TASK OBJECTIVE | In the entries that follow, how many lines contain the word "type"? Answer with the number only.
━━ THE RECORDS
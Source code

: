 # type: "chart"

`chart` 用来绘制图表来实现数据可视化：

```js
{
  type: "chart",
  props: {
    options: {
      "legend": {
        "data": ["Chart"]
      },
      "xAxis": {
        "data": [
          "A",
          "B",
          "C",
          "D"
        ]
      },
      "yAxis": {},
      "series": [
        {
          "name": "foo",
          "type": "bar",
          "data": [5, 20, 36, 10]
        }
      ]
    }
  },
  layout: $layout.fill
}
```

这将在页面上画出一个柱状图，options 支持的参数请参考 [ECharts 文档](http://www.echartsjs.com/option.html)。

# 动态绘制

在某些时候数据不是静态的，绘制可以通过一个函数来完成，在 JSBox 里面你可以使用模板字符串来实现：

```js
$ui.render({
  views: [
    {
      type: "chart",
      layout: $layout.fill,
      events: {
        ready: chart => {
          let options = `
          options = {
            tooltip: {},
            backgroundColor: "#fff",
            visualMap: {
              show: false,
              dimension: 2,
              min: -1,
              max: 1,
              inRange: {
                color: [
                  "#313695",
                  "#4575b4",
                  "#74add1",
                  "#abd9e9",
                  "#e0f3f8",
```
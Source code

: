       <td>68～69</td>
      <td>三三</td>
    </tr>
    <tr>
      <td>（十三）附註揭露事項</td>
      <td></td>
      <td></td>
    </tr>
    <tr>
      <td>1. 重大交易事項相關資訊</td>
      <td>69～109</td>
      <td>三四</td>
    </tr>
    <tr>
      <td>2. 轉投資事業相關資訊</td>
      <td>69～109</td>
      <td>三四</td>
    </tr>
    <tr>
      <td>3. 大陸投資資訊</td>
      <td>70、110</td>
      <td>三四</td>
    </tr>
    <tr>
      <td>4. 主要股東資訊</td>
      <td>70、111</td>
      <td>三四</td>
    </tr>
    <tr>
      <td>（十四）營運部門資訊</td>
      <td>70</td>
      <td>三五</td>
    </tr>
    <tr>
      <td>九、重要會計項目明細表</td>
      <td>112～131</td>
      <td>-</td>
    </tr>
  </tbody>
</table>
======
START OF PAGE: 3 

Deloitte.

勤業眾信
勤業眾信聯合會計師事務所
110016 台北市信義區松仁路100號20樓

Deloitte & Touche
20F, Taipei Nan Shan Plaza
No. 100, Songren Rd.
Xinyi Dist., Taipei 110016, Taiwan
━━━━
SOLUTION TO THIS PROBLEM | 4